Stories From Ghana: When Cultural Norms and Life-Saving Care Come Together

Photo: The Bill & Melinda Gates Foundation. This blog was originally published in Impatient Optimists. Written by Ane Adondiwo, Isaac Amenga-Etego, Ireneous Dasoberi, Ernest Kanyoke. 

To mark the critical first 28 days of a newborn’s life–the neonatal period (when a baby is most at risk)– in the lead up to the Global Newborn Health Conference, Gary Darmstadt and others will be sharing, via Twitter, 28 days of “Did You Know?” facts about newborn health. Follow @gdarmsta, share the facts widely using #Newborn2013 and we can work towards saving newborn lives together.  

Did you know that in many traditional cultures around the world, newborns are not allowed outdoors or around outsiders for weeks for fear of “evil spirits” and “evil people” doing them harm just by looking at them in a certain way or cursing them? Where do these beliefs come from? There are likely different reasons for these beliefs, depending upon the region, but in communities in which so many babies don’t survive the first month of life, people develop their own explanations for why bad things happen and what they must do to protect themselves and their families. To protect the health and lives of both women and babies, we must find ways to work with communities who hold these beliefs to provide care that we know will save lives.

For example, concern about the “evil eye” at birth, in some communities, makes it quite difficult for women to have a skilled attendant during delivery or to get early postnatal care, both of which can improve the health of mom and baby. How can this cultural norm be accommodated while promoting life-saving interventions?

Project Fives Alive
is trying to answer that question in northern Ghana. This project is a collaboration of the Institute for Healthcare Improvement, the National Catholic Health Service and the Ghana Health Service to accelerate the achievement of Millennium Development Goal Four to reduce child mortality in Ghana.

Communities and the health providers who serve them are working together to develop innovative approaches to adapt these cultural norms and change how mothers care for their newborns.

Here are a few examples from our work with promising results:

Babies born outside the community of the Boyelle community in Upper West Region of Ghana are considered “unclean” until elders perform special rituals to “cleanse” the child to accept them back into the community.  The midwife in the sub-district, Jane Kuudamnuru, convinced them to do the same ritual for children born in a health facility. Because of this change, 100 percent of women from Boyelle community delivered in a health facility between December 2008 and October 2009, a drastic change from zero for most of 2008 before this new idea was introduced.
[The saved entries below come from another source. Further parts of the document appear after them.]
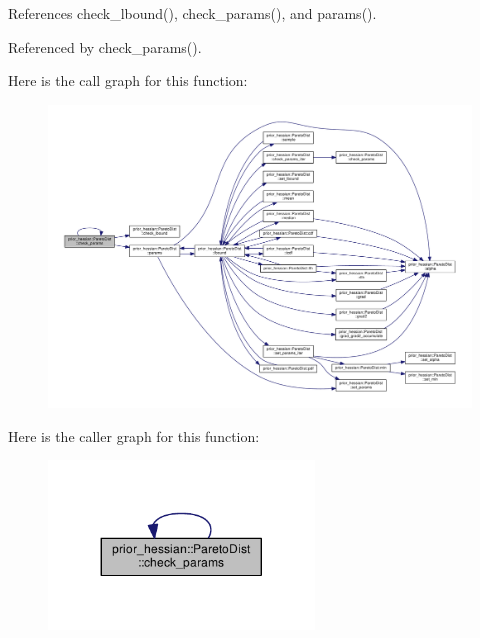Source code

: References check\+\_\+lbound(), check\+\_\+params(), and params().



Referenced by check\+\_\+params().



Here is the call graph for this function\+:\nopagebreak
\begin{figure}[H]
\begin{center}
\leavevmode
\includegraphics[width=350pt]{classprior__hessian_1_1ParetoDist_ad90392cbacf44f0760b46e80a2676a08_cgraph}
\end{center}
\end{figure}




Here is the caller graph for this function\+:\nopagebreak
\begin{figure}[H]
\begin{center}
\leavevmode
\includegraphics[width=200pt]{classprior__hessian_1_1ParetoDist_ad90392cbacf44f0760b46e80a2676a08_icgraph}
\end{center}
\end{figure}



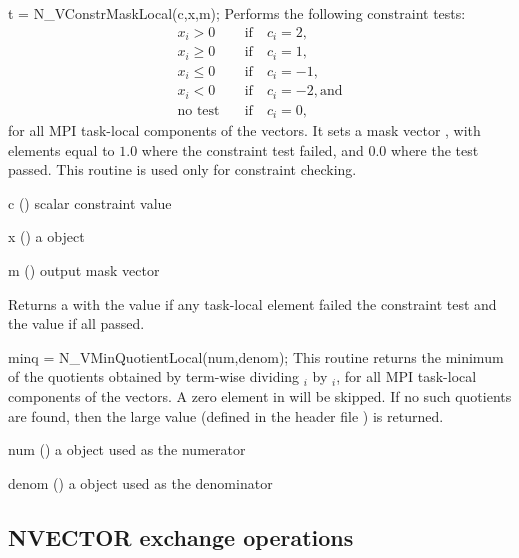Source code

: {
  t = N\_VConstrMaskLocal(c,x,m);
}
{
  Performs the following constraint tests:
  {\begin{align*}
  x_i > 0        & \quad \text{if} \quad c_i=2, \\
  x_i \ge 0      & \quad \text{if} \quad c_i=1, \\
  x_i \le 0      & \quad \text{if} \quad c_i=-1, \\
  x_i < 0        & \quad \text{if} \quad c_i=-2, \text{and} \\
  \text{no test} & \quad \text{if} \quad c_i=0,
  \end{align*}}%
  for all MPI task-local components of the vectors.
  It sets a mask vector , with elements equal to $1.0$ where
  the constraint test failed, and $0.0$ where the test passed. This
  routine is used only for constraint checking.
}
{
  \begin{args}[c]
  \item[c] () scalar constraint value
  \item[x] () a {\nvector} object
  \item[m] () output mask vector
  \end{args}
}
{
  Returns a  with the value  if any
  task-local element failed the constraint test and the value
   if all passed.
}
{}

{
  minq = N\_VMinQuotientLocal(num,denom);
}
{
  This routine returns the minimum of the quotients obtained
  by term-wise dividing $_i$ by $_i$, for all MPI
  task-local components of the vectors.  A zero element in 
  will be skipped. If no such quotients are found, then the large value
   (defined in the header file )
  is returned.
}
{
  \begin{args}[denom]
  \item[num] () a {\nvector} object used as the numerator
  \item[denom] () a {\nvector} object used as the denominator
  \end{args}
}
{
}
{}


\subsection{NVECTOR exchange operations}\label{ss:nvecexchangeops}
Midwife Theresa Kpinbo, in Douri (also in Upper West Region) converted one of the small rooms in her clinic exclusively for postnatal care so women would be assured that their babies would be attended to in private, away from the curious and potential “evil eyes” of other women. Now women come for postnatal care in the first week of life with their babies hidden under a shroud until they are alone with a health staff in the special room. Postnatal care visits went from zero to 88 percent within the first 48 hours after delivery and up to 80 percent for a follow-up care visit on day six or seven.
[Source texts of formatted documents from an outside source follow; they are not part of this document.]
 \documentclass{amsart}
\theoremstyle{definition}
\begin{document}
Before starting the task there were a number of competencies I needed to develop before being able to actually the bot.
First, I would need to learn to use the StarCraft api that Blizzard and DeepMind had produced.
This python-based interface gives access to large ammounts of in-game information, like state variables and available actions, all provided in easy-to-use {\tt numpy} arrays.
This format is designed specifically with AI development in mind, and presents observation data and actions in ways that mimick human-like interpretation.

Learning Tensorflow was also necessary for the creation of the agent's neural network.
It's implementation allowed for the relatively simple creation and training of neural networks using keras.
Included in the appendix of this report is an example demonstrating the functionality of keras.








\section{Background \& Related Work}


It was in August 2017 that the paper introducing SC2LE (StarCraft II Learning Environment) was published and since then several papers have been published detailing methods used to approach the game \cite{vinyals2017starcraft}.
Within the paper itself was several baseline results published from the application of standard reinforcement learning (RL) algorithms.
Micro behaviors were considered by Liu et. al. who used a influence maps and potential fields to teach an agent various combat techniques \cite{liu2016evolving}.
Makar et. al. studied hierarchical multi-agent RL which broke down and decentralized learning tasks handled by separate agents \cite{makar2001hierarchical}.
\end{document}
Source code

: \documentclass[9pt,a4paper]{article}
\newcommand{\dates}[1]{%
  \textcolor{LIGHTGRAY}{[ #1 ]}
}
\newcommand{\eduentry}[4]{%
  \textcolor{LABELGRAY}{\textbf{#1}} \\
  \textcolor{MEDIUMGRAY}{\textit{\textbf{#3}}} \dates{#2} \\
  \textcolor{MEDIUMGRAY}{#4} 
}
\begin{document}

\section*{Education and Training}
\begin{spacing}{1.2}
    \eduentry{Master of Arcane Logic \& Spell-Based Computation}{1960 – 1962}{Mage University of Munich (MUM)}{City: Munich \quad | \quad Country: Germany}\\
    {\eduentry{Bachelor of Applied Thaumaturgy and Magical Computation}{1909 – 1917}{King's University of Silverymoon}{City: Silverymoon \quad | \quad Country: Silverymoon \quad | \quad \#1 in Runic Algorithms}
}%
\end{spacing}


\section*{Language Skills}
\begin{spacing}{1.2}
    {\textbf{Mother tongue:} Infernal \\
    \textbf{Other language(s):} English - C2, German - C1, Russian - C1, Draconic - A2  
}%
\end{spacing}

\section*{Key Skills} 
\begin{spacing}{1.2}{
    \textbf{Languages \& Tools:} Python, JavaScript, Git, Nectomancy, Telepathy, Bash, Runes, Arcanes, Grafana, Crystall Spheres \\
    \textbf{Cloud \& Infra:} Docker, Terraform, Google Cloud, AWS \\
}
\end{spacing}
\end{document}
In Busunu, midwife Martina Naagmentoma decided to ask the families in the community if she could attend the naming ceremony for their babies, usually held seven days after delivery. They were happy to invite her as she was not a member of the indigenous community and thus was less likely to be one of the “ill-wishers.” Furthermore, being a health worker, she was held in high esteem by the community.

So Martina uses the naming ceremony as an opportunity to check-up on mothers and their newborns on the seventh day and provide health education messages about exclusive breastfeeding, hygienic care of the umbilical cord, and keeping the baby warm.

As of February 2013, an astounding 95 percent of women were provided a first postnatal care visit – and 90 percent, a second visit. Just as amazing – there were no newborn deaths recorded in the facility or the community during 2012.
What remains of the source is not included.